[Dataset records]
· · · ·
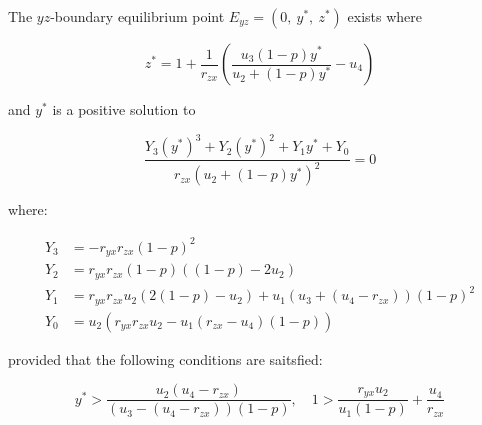 \begin{theorem}\label{thm:eq-boundary-yz-exist}
    The $yz$-boundary equilibrium point $E_{yz}=\left(0,\ y^*,\ z^*\right)$ exists where
    
    \begin{equation*}
        z^*=1+\frac{1}{r_{zx}}\left(\frac{u_3\left(1-p\right)y^*}{u_2+\left(1-p\right)y^*}-u_4\right)
    \end{equation*}

    and $y^*$ is a positive solution to 

    \begin{equation*}
        \frac{Y_3\left(y^*\right)^3+Y_2\left(y^*\right)^2+Y_1y^*+Y_0}{r_{zx}\left(u_2+\left(1-p\right)y^*\right)^2}=0
    \end{equation*}

    where:

    \begin{align*}
        Y_3 &= -r_{yx}r_{zx}\left(1-p\right)^2\\
        Y_2 &= r_{yx}r_{zx}\left(1-p\right)\left(\left(1-p\right)-2u_2\right)\\
        Y_1 &= r_{yx}r_{zx}u_2\left(2\left(1-p\right)-u_2\right)+u_1\left(u_3+\left(u_4-r_{zx}\right)\right)\left(1-p\right)^2\\
        Y_0 &= u_2\left(r_{yx}r_{zx}u_2-u_1\left(r_{zx}-u_4\right)\left(1-p\right)\right)
    \end{align*}

    provided that the following conditions are saitsfied:
    
    \begin{equation*}
        y^*>\frac{u_2\left(u_4-r_{zx}\right)}{\left(u_3-\left(u_4-r_{zx}\right)\right)\left(1-p\right)},\quad 1>\frac{r_{yx}u_2}{u_1\left(1-p\right)}+\frac{u_4}{r_{zx}}
    \end{equation*}
\end{theorem}
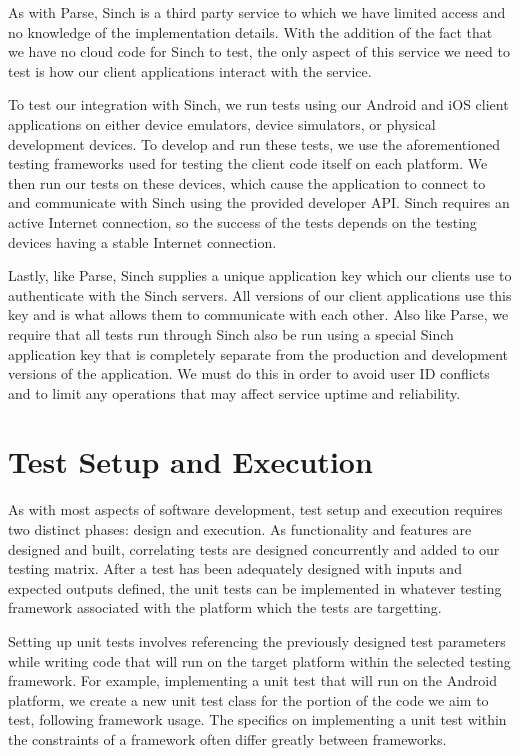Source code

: As with Parse, Sinch is a third party service to which we have limited access
and no knowledge of the implementation details. With the addition of the fact
that we have no cloud code for Sinch to test, the only aspect of this service we
need to test is how our client applications interact with the service.

To test our integration with Sinch, we run tests using our Android and iOS
client applications on either device emulators, device simulators, or physical
development devices. To develop and run these tests, we use the aforementioned
testing frameworks used for testing the client code itself on each platform.
We then run our tests on these devices, which cause the application to connect
to and communicate with Sinch using the provided developer API. Sinch requires
an active Internet connection, so the success of the tests depends on the
testing devices having a stable Internet connection.

Lastly, like Parse, Sinch supplies a unique application key which our clients
use to authenticate with the Sinch servers. All versions of our client
applications use this key and is what allows them to communicate with each
other. Also like Parse, we require that all tests run through Sinch also be run
using a special Sinch application key that is completely separate from the
production and development versions of the application. We must do this in order
to avoid user ID conflicts and to limit any operations that may affect service
uptime and reliability.


\section{Test Setup and Execution}

As with most aspects of software development, test setup and execution requires
two distinct phases: design and execution. As functionality and features are
designed and built, correlating tests are designed concurrently and added to our
testing matrix. After a test has been adequately designed with inputs and
expected outputs defined, the unit tests can be implemented in whatever testing
framework associated with the platform which the tests are targetting.

Setting up unit tests involves referencing the previously designed test
parameters while writing code that will run on the target platform within the
selected testing framework. For example, implementing a unit test that will run
on the Android platform, we create a new unit test class for the portion of the
code we aim to test, following framework usage. The specifics on implementing a
unit test within the constraints of a framework often differ greatly between
frameworks.

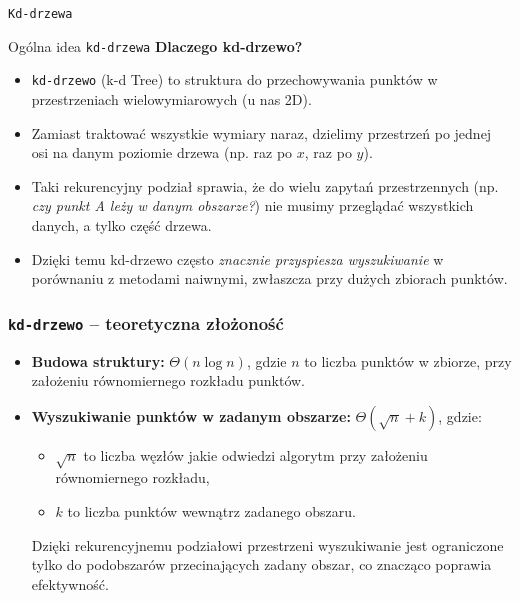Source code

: \documentclass[aspectratio=1610, polish]{beamer}
\begin{document}
\begin{section}{\texttt{Kd-drzewa}}

\begin{frame}{Ogólna idea \texttt{kd-drzewa}}
    \textbf{Dlaczego kd-drzewo?}\\
    \vspace{0.4em}
    \begin{itemize}
        \item \texttt{kd-drzewo} (k-d Tree) to struktura do przechowywania punktów 
              w przestrzeniach wielowymiarowych (u nas 2D).
        \item Zamiast traktować wszystkie wymiary naraz, dzielimy przestrzeń 
              po jednej osi na danym poziomie drzewa (np. raz po \(x\), raz po \(y\)).
        \item Taki rekurencyjny podział sprawia, że do wielu zapytań przestrzennych
              (np. \textit{czy punkt A leży w danym obszarze?})
              nie musimy przeglądać wszystkich danych, a tylko część drzewa.
        \item Dzięki temu kd-drzewo często \textit{znacznie przyspiesza wyszukiwanie} 
              w porównaniu z metodami naiwnymi, 
              zwłaszcza przy dużych zbiorach punktów.
    \end{itemize}
\end{frame}

\begin{frame}
        \frametitle{\texttt{kd-drzewo} -- teoretyczna złożoność}
            
        \begin{itemize}
            \item \textbf{Budowa struktury:}  
            \(\Theta(n \log n)\), gdzie \(n\) to liczba punktów w zbiorze, przy założeniu równomiernego rozkładu punktów.
        \pause
        \vspace{0.5cm}
            \item \textbf{Wyszukiwanie punktów w zadanym obszarze:}  
        \(\Theta(\sqrt{n} + k)\), gdzie:
        \begin{itemize}
            \item \(\sqrt{n}\) to liczba węzłów jakie odwiedzi algorytm przy założeniu równomiernego rozkładu,
            \item \(k\) to liczba punktów wewnątrz zadanego obszaru.  
        \end{itemize}
        Dzięki rekurencyjnemu podziałowi przestrzeni wyszukiwanie jest ograniczone tylko do podobszarów przecinających zadany obszar, co znacząco poprawia efektywność.
        \end{itemize}
    

\end{frame}
\end{section}
\end{document}
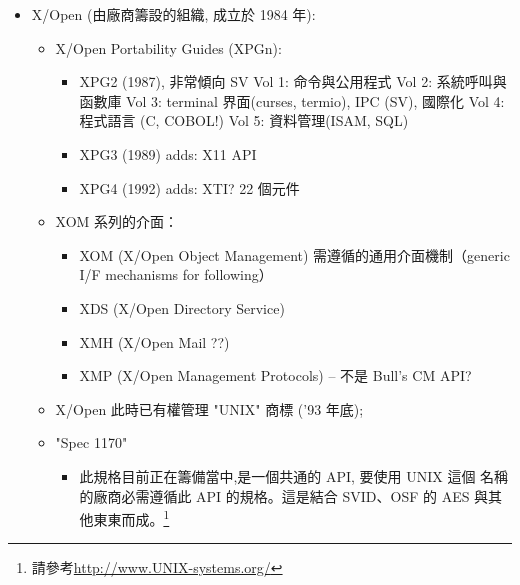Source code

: \documentclass{article}
\begin{document}
\begin{CJK*}{Bg5}{ming}
\begin{itemize}
      \item X/Open (由廠商籌設的組織, 成立於 1984 年):
      \begin{itemize}
        \item X/Open Portability Guides (XPGn):
	\begin{itemize}
          \item XPG2 (1987), 非常傾向 SV
            Vol 1:  命令與公用程式
            Vol 2:  系統呼叫與函數庫
            Vol 3:  terminal 界面(curses, termio), IPC (SV),
                    國際化
            Vol 4:  程式語言 (C, COBOL!)
            Vol 5:  資料管理(ISAM, SQL)
          \item XPG3 (1989) adds: X11 API
          \item XPG4 (1992) adds: XTI? 22 個元件
	\end{itemize}
        \item XOM 系列的介面：
	\begin{itemize}
          \item XOM (X/Open Object Management) 需遵循的通用介面機制（generic
            I/F mechanisms for following）
          \item XDS (X/Open Directory Service)
          \item XMH (X/Open Mail ??)
          \item XMP (X/Open Management Protocols) -- 不是 Bull's CM API?
	\end{itemize}
        \item X/Open 此時已有權管理 "UNIX" 商標 ('93 年底);
        \item "Spec 1170"
	\begin{itemize}
          \item 此規格目前正在籌備當中,是一個共通的 API, 要使用 UNIX 這個
            名稱的廠商必需遵循此 API 的規格。這是結合 SVID、OSF 的 AES
            與其他東東而成。\footnote{請參考\url{http://www.UNIX-systems.org/}}
	\end{itemize}
      \end{itemize}


\end{itemize}
\end{CJK*}
\end{document}
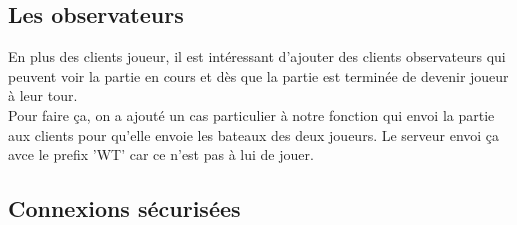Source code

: \documentclass[12pt]{article}
\begin{document}
\subsection{Les observateurs}
\textnormal{
En plus des clients joueur, il est intéressant d'ajouter des clients observateurs qui peuvent voir la partie en cours et dès que la partie est terminée de devenir joueur à leur tour.\\
Pour faire ça, on a ajouté un cas particulier à notre fonction qui envoi la partie aux clients pour qu'elle envoie les bateaux des deux joueurs. Le serveur envoi ça avce le prefix 'WT' car ce n'est pas à lui de jouer.
}

\subsection{Connexions sécurisées}
\end{document}
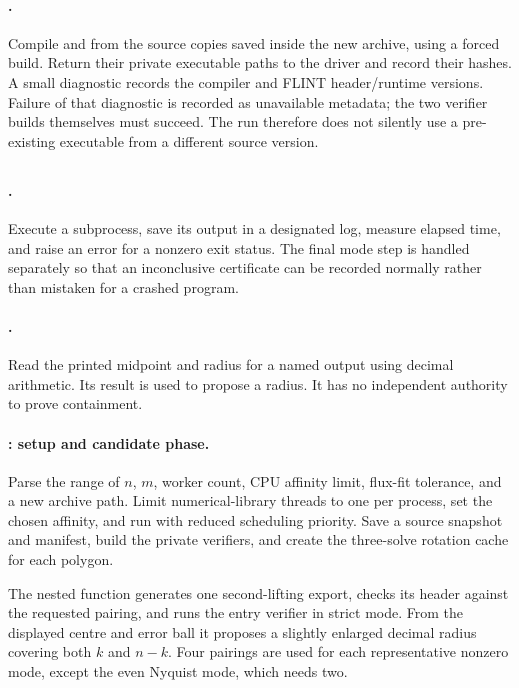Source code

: \paragraph{.}
Compile  and  from the source
copies saved inside the new archive, using a forced build. Return their
private executable paths to the driver and record their hashes. A small
diagnostic records the compiler and FLINT header/runtime versions. Failure
of that diagnostic is recorded as unavailable metadata; the two verifier
builds themselves must succeed. The run therefore does not silently use
a pre-existing executable from a different source version.

\subsection{}
\paragraph{.}
Execute a subprocess, save its output in a designated log, measure elapsed
time, and raise an error for a nonzero exit status. The final mode step is
handled separately so that an inconclusive certificate can be recorded
normally rather than mistaken for a crashed program.

\paragraph{.}
Read the printed midpoint and radius for a named output using decimal
arithmetic. Its result is used to propose a radius. It has no independent
authority to prove containment.

\paragraph{: setup and candidate phase.}
Parse the range of $n$, $m$, worker count, CPU affinity limit, flux-fit
tolerance, and a new archive path. Limit numerical-library threads to one
per process, set the chosen affinity, and run with reduced scheduling
priority. Save a source snapshot and manifest, build the private verifiers,
and create the three-solve rotation cache for each polygon.

The nested function  generates one second-lifting export,
checks its header against the requested pairing, and runs the entry
verifier in strict mode. From the displayed centre and error ball it
proposes a slightly enlarged decimal radius covering both $k$ and $n-k$.
Four pairings are used for each representative nonzero mode, except the
even Nyquist mode, which needs two.

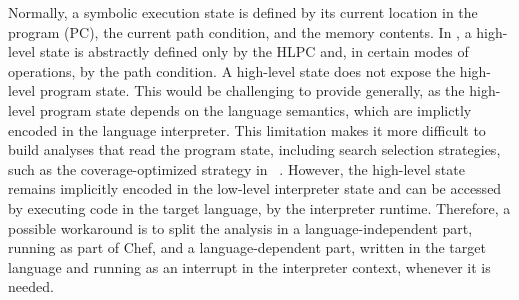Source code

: 

Normally, a symbolic execution state is defined by its current location in the program (PC), the current path condition, and the memory contents.
%
In \chef, a high-level state is abstractly defined only by the HLPC and, in certain modes of operations, by the path condition.
%
A \chef high-level state does not expose the high-level program state.  This would be challenging to provide generally, as the high-level program state depends on the language semantics, which are implictly encoded in the language interpreter.
%
This limitation makes it more difficult to build analyses that read the program state, including search selection strategies, such as the coverage-optimized strategy in \klee~\cite{klee}.
%
However, the high-level state remains implicitly encoded in the low-level interpreter state and can be accessed by executing code in the target language, by the interpreter runtime.  Therefore, a possible workaround is to split the analysis in a language-independent part, running as part of Chef, and a language-dependent part, written in the target language and running as an interrupt in the interpreter context, whenever it is needed.




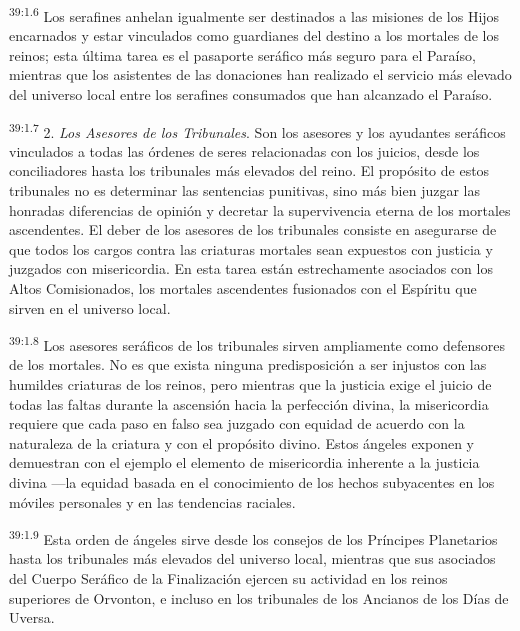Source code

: \par
\textsuperscript{39:1.6} Los serafines anhelan igualmente ser destinados a las misiones de los Hijos encarnados y estar vinculados como guardianes del destino a los mortales de los reinos; esta última tarea es el pasaporte seráfico más seguro para el Paraíso, mientras que los asistentes de las donaciones han realizado el servicio más elevado del universo local entre los serafines consumados que han alcanzado el Paraíso.

\par
\textsuperscript{39:1.7} 2. \textit{Los Asesores de los Tribunales}. Son los asesores y los ayudantes seráficos vinculados a todas las órdenes de seres relacionadas con los juicios, desde los conciliadores hasta los tribunales más elevados del reino. El propósito de estos tribunales no es determinar las sentencias punitivas, sino más bien juzgar las honradas diferencias de opinión y decretar la supervivencia eterna de los mortales ascendentes. El deber de los asesores de los tribunales consiste en asegurarse de que todos los cargos contra las criaturas mortales sean expuestos con justicia y juzgados con misericordia. En esta tarea están estrechamente asociados con los Altos Comisionados, los mortales ascendentes fusionados con el Espíritu que sirven en el universo local.

\par
\textsuperscript{39:1.8} Los asesores seráficos de los tribunales sirven ampliamente como defensores de los mortales. No es que exista ninguna predisposición a ser injustos con las humildes criaturas de los reinos, pero mientras que la justicia exige el juicio de todas las faltas durante la ascensión hacia la perfección divina, la misericordia requiere que cada paso en falso sea juzgado con equidad de acuerdo con la naturaleza de la criatura y con el propósito divino. Estos ángeles exponen y demuestran con el ejemplo el elemento de misericordia inherente a la justicia divina ---la equidad basada en el conocimiento de los hechos subyacentes en los móviles personales y en las tendencias raciales.

\par
\textsuperscript{39:1.9} Esta orden de ángeles sirve desde los consejos de los Príncipes Planetarios hasta los tribunales más elevados del universo local, mientras que sus asociados del Cuerpo Seráfico de la Finalización ejercen su actividad en los reinos superiores de Orvonton, e incluso en los tribunales de los Ancianos de los Días de Uversa.

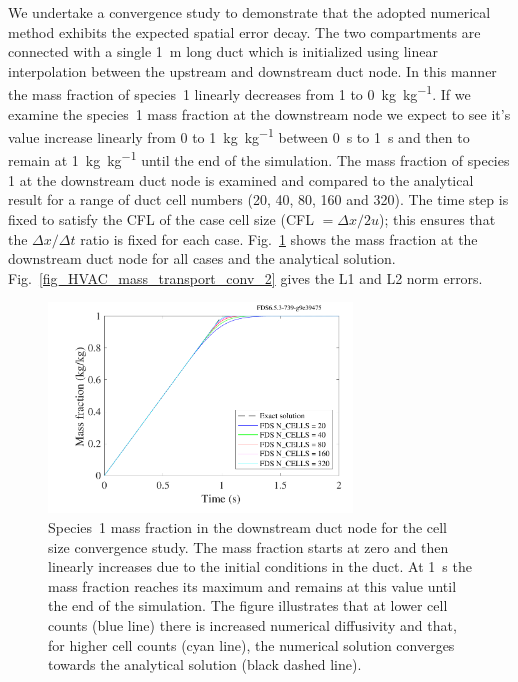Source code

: \documentclass[11pt]{book}
\begin{document}
We undertake a convergence study to demonstrate that the adopted numerical method exhibits the expected spatial error decay. The two compartments are connected with a single \SI{1}{\meter} long duct which is initialized using linear interpolation between the upstream and downstream duct node. In this manner the mass fraction of species~1 linearly decreases from \num{1} to \SI[per-mode=symbol]{0}{\kilogram\per\kilogram}. If we examine the species~1 mass fraction at the downstream node we expect to see it's value increase linearly from \num{0} to \SI[per-mode=symbol]{1}{\kilogram\per\kilogram} between \SI{0}{\second} to \SI{1}{\second} and then to remain at \SI[per-mode=symbol]{1}{\kilogram\per\kilogram} until the end of the simulation. The mass fraction of species 1 at the downstream duct node is examined and compared to the analytical result for a range of duct cell numbers (20, 40, 80, 160 and 320). The time step is fixed to satisfy the CFL of the case cell size (CFL \(= \Delta x/2u\)); this ensures that the \(\Delta x/\Delta t\) ratio is fixed for each case. Fig.~\ref{fig_HVAC_mass_transport_conv_1} shows the mass fraction at the downstream duct node for all cases and the analytical solution. Fig.~\ref{fig_HVAC_mass_transport_conv_2} gives the L1 and L2 norm errors.

\begin{figure}[ht]
\centering
\includegraphics[height=2.2in]{SCRIPT_FIGURES/HVAC_mass_transport_convergence_1}
\caption[ test case result]{Species~\num{1} mass fraction in the downstream duct node for the cell size convergence study. The mass fraction starts at zero and then linearly increases due to the initial conditions in the duct. At \SI{1}{\second} the mass fraction reaches its maximum and remains at this value until the end of the simulation. The figure illustrates that at lower cell counts (blue line) there is increased numerical diffusivity and that, for higher cell counts (cyan line), the numerical solution converges towards the analytical solution (black dashed line).}
\label{fig_HVAC_mass_transport_conv_1}
\end{figure}
\end{document}
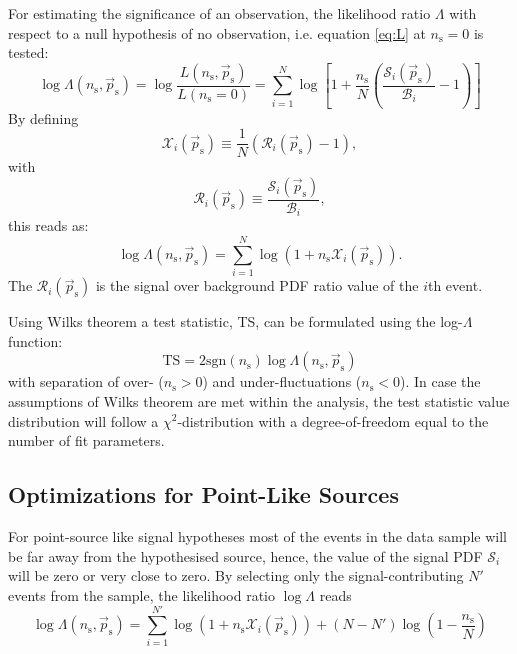 \documentclass{article}
\newcommand{\ns}{n_{\mathrm{s}}}
\newcommand{\ps}{\vec{p}_{\mathrm{s}}}
\begin{document}
For estimating the significance of an observation, the likelihood ratio
$\Lambda$ with respect to a null hypothesis of no observation, i.e.
equation \ref{eq:L} at $\ns=0$ is tested:
\begin{equation}
 \log \Lambda(\ns,\ps) = \log \frac{L(\ns,\ps)}{L(\ns=0)} = \sum_{i=1}^{N} \log \left[ 1 + \frac{\ns}{N}\left( \frac{\mathcal{S}_i(\ps)}{\mathcal{B}_i} - 1 \right) \right]
\label{eq:logLambda}
\end{equation}
By defining
\begin{equation}
\mathcal{X}_i(\ps) \equiv \frac{1}{N}\left( \mathcal{R}_i(\ps) - 1 \right),
\label{eq:Xi}
\end{equation}
with
\begin{equation}
 \mathcal{R}_i(\ps) \equiv \frac{\mathcal{S}_i(\ps)}{\mathcal{B}_i},
\end{equation}
this reads as:
\begin{equation}
 \log \Lambda(\ns,\ps) = \sum_{i=1}^{N} \log (1 + \ns\mathcal{X}_i(\ps)).
 \label{eq:logLambdaOfX}
\end{equation}
The $\mathcal{R}_{i}(\ps)$ is the signal over background PDF ratio value of the
$i$th event.

Using Wilks theorem a test statistic, TS, can be formulated using the
log-$\Lambda$ function:
\begin{equation}
 \mathrm{TS} = 2\mathrm{sgn}(\ns) \log \Lambda(\ns,\ps)
 \label{eq:TS}
\end{equation}
with separation of over- ($\ns > 0$) and under-fluctuations ($\ns < 0$).
In case the assumptions of Wilks theorem are met within the analysis, the test
statistic value distribution will follow a $\chi^2$-distribution with
a degree-of-freedom equal to the number of fit parameters.

\subsection{Optimizations for Point-Like Sources}

For point-source like signal hypotheses most of the events in the data sample
will be far away from the hypothesised source, hence, the value of the
signal PDF $\mathcal{S}_i$ will be zero or very close to zero. By selecting only
the signal-contributing $N'$ events from the sample, the likelihood ratio
$\log \Lambda$ reads
\begin{equation}
 \log \Lambda(\ns,\ps) = \sum_{i=1}^{N'} \log(1 + \ns\mathcal{X}_i(\ps)) + (N - N')\log(1 - \frac{\ns}{N})
 \label{eq:logLambdaOfXOptimized}
\end{equation}
\end{document}
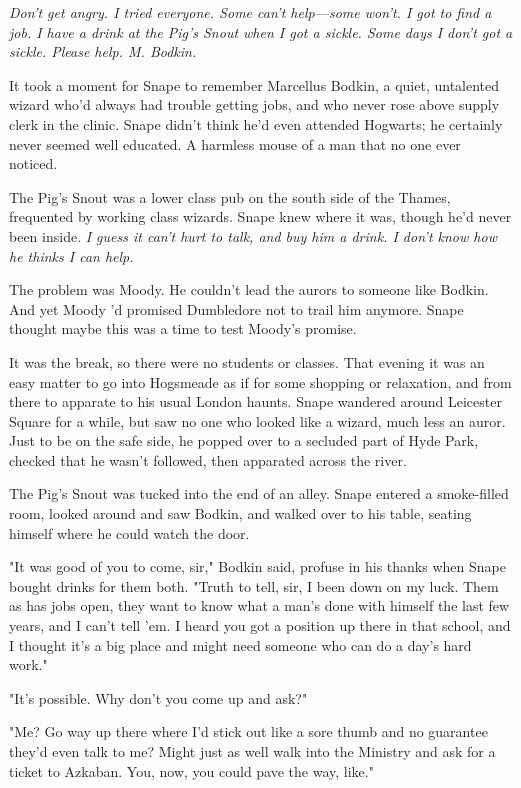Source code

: \emph{Don't get angry. I tried everyone. Some can't help—some won't. I got to find a job. I have a drink at the Pig's Snout when I got a sickle. Some days I don't got a sickle. Please help. M. Bodkin.}

It took a moment for Snape to remember Marcellus Bodkin, a quiet, untalented wizard who'd always had trouble getting jobs, and who never rose above supply clerk in the clinic. Snape didn't think he'd even attended Hogwarts; he certainly never seemed well educated. A harmless mouse of a man that no one ever noticed.

The Pig's Snout was a lower class pub on the south side of the Thames, frequented by working class wizards. Snape knew where it was, though he'd never been inside. \emph{I guess it can't hurt to talk, and buy him a drink. I don't know how he thinks I can help.}

The problem was Moody. He couldn't lead the aurors to someone like Bodkin. And yet Moody 'd promised Dumbledore not to trail him anymore. Snape thought maybe this was a time to test Moody's promise.

It was the break, so there were no students or classes. That evening it was an easy matter to go into Hogsmeade as if for some shopping or relaxation, and from there to apparate to his usual London haunts. Snape wandered around Leicester Square for a while, but saw no one who looked like a wizard, much less an auror. Just to be on the safe side, he popped over to a secluded part of Hyde Park, checked that he wasn't followed, then apparated across the river.

The Pig's Snout was tucked into the end of an alley. Snape entered a smoke-filled room, looked around and saw Bodkin, and walked over to his table, seating himself where he could watch the door.

"It was good of you to come, sir," Bodkin said, profuse in his thanks when Snape bought drinks for them both. "Truth to tell, sir, I been down on my luck. Them as has jobs open, they want to know what a man's done with himself the last few years, and I can't tell 'em. I heard you got a position up there in that school, and I thought it's a big place and might need someone who can do a day's hard work."

"It's possible. Why don't you come up and ask?"

"Me? Go way up there where I'd stick out like a sore thumb and no guarantee they'd even talk to me? Might just as well walk into the Ministry and ask for a ticket to Azkaban. You, now, you could pave the way, like."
· · · ·
- _WHAT THE TASK ASKS_
Count the lines in the records above that contain the word "założeniu", and give only the number.

- _RESPONSE_
2